EL JARDÍN DE LAS DELICIAS DEL BOSCO Y EL HORROR CÓSMICO 

Es necesario entender el contexto en que se encuentra. «El Jardín de las Delicias» un tríptico compuesto por tres paneles que representan, respectivamente, el Paraíso, el Jardín Terrenal y el Infierno. La obra es conocida por su estilo surrealista y alegórico, así como por la presencia de criaturas y escenarios extraños y grotescos. El Infierno (tabla derecha), en particular, muestra un paisaje desolado y aterrador, plagado de demonios y seres infernales que torturan a los condenados.

De alguna manera, esta representación del Infierno puede ser interpretada como una expresión del Horror Cósmico, un subgénero de la literatura de terror que se enfoca en la existencia de seres y fuerzas sobrenaturales más allá de la comprensión humana y que pueden ser peligrosos para la humanidad.
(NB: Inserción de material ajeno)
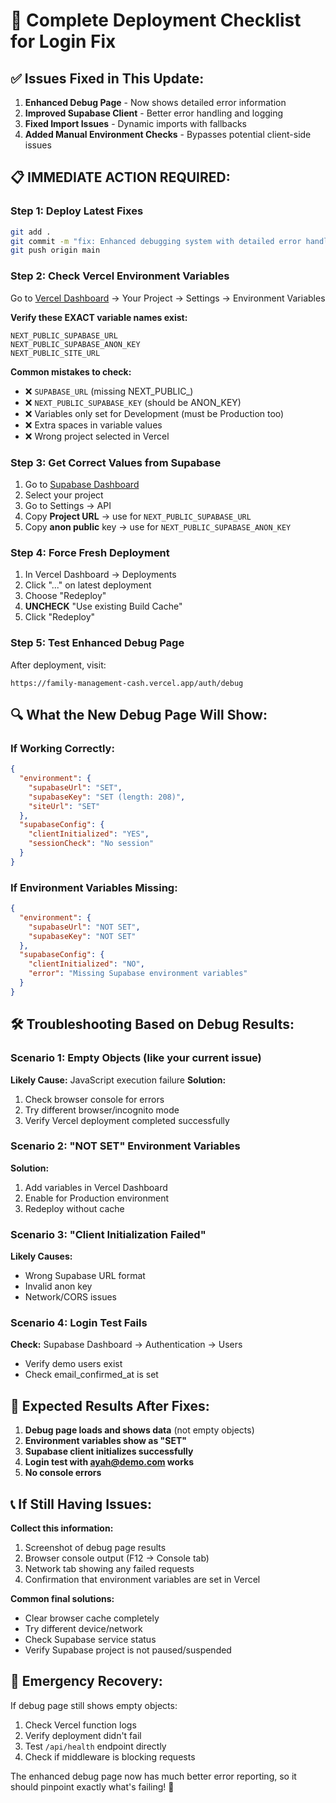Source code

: # 🚀 Complete Deployment Checklist for Login Fix

## ✅ Issues Fixed in This Update:

1. **Enhanced Debug Page** - Now shows detailed error information
2. **Improved Supabase Client** - Better error handling and logging
3. **Fixed Import Issues** - Dynamic imports with fallbacks
4. **Added Manual Environment Checks** - Bypasses potential client-side issues

## 📋 IMMEDIATE ACTION REQUIRED:

### Step 1: Deploy Latest Fixes
```bash
git add .
git commit -m "fix: Enhanced debugging system with detailed error handling"
git push origin main
```

### Step 2: Check Vercel Environment Variables
Go to [Vercel Dashboard](https://vercel.com/dashboard) → Your Project → Settings → Environment Variables

**Verify these EXACT variable names exist:**
```
NEXT_PUBLIC_SUPABASE_URL
NEXT_PUBLIC_SUPABASE_ANON_KEY  
NEXT_PUBLIC_SITE_URL
```

**Common mistakes to check:**
- ❌ `SUPABASE_URL` (missing NEXT_PUBLIC_)
- ❌ `NEXT_PUBLIC_SUPABASE_KEY` (should be ANON_KEY)
- ❌ Variables only set for Development (must be Production too)
- ❌ Extra spaces in variable values
- ❌ Wrong project selected in Vercel

### Step 3: Get Correct Values from Supabase
1. Go to [Supabase Dashboard](https://supabase.com/dashboard)
2. Select your project
3. Go to Settings → API
4. Copy **Project URL** → use for `NEXT_PUBLIC_SUPABASE_URL`
5. Copy **anon public** key → use for `NEXT_PUBLIC_SUPABASE_ANON_KEY`

### Step 4: Force Fresh Deployment
1. In Vercel Dashboard → Deployments
2. Click "..." on latest deployment
3. Choose "Redeploy"
4. **UNCHECK** "Use existing Build Cache"
5. Click "Redeploy"

### Step 5: Test Enhanced Debug Page
After deployment, visit:
```
https://family-management-cash.vercel.app/auth/debug
```

## 🔍 What the New Debug Page Will Show:

### If Working Correctly:
```json
{
  "environment": {
    "supabaseUrl": "SET",
    "supabaseKey": "SET (length: 208)", 
    "siteUrl": "SET"
  },
  "supabaseConfig": {
    "clientInitialized": "YES",
    "sessionCheck": "No session"
  }
}
```

### If Environment Variables Missing:
```json
{
  "environment": {
    "supabaseUrl": "NOT SET",
    "supabaseKey": "NOT SET"
  },
  "supabaseConfig": {
    "clientInitialized": "NO",
    "error": "Missing Supabase environment variables"
  }
}
```

## 🛠️ Troubleshooting Based on Debug Results:

### Scenario 1: Empty Objects (like your current issue)
**Likely Cause:** JavaScript execution failure
**Solution:** 
1. Check browser console for errors
2. Try different browser/incognito mode
3. Verify Vercel deployment completed successfully

### Scenario 2: "NOT SET" Environment Variables
**Solution:**
1. Add variables in Vercel Dashboard
2. Enable for Production environment
3. Redeploy without cache

### Scenario 3: "Client Initialization Failed"
**Likely Causes:**
- Wrong Supabase URL format
- Invalid anon key
- Network/CORS issues

### Scenario 4: Login Test Fails
**Check:** Supabase Dashboard → Authentication → Users
- Verify demo users exist
- Check email_confirmed_at is set

## 🎯 Expected Results After Fixes:

1. **Debug page loads and shows data** (not empty objects)
2. **Environment variables show as "SET"**
3. **Supabase client initializes successfully**
4. **Login test with ayah@demo.com works**
5. **No console errors**

## 📞 If Still Having Issues:

**Collect this information:**
1. Screenshot of debug page results
2. Browser console output (F12 → Console tab)
3. Network tab showing any failed requests
4. Confirmation that environment variables are set in Vercel

**Common final solutions:**
- Clear browser cache completely
- Try different device/network
- Check Supabase service status
- Verify Supabase project is not paused/suspended

## 🚨 Emergency Recovery:

If debug page still shows empty objects:
1. Check Vercel function logs
2. Verify deployment didn't fail
3. Test `/api/health` endpoint directly
4. Check if middleware is blocking requests

The enhanced debug page now has much better error reporting, so it should pinpoint exactly what's failing! 🎉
El Infierno del Bosco es un lugar donde las leyes de la naturaleza y la lógica parecen haber sido abandonadas, y en su lugar, reinan el caos y la crueldad. Las criaturas que habitan este plano infernal son extrañas y aterradoras, lo que sugiere la influencia de poderes oscuros y desconocidos.

En la tabla (Infierno), encontramos la partitura sobre las nalgas de una figura humana. Esta figura forma parte de un grupo de personas que están siendo aplastadas por instrumentos musicales gigantes, como una lira, un arpa o un órgano. La escena parece representar el castigo por el pecado de la lujuria, ya que los instrumentos musicales simbolizan el placer sensual y carnal.

Al escuchar la partitura en la guitarra de la sevillana Paola Hermosín, uno no puede evitar sentir que está siendo transportado a un mundo de pesadilla, donde las fuerzas oscuras y desconocidas gobiernan en lugar de la razón y el orden.

¿Qué sentido tiene esta partitura? ¿Es una simple decoración o tiene algún significado oculto? Algunos expertos han intentado transcribir la partitura y reproducir su sonido, con resultados diversos. Han afirmado que se trata de una canción tradicional o una danza de la época, mientras que otros han sugerido que se trata de una composición original del Bosco o de algún músico desconocido. Sin embargo, hay una hipótesis más atrevida y sorprendente, que propone que la partitura es en realidad un código cifrado que contiene un mensaje secreto relacionado con el Horror Cósmico.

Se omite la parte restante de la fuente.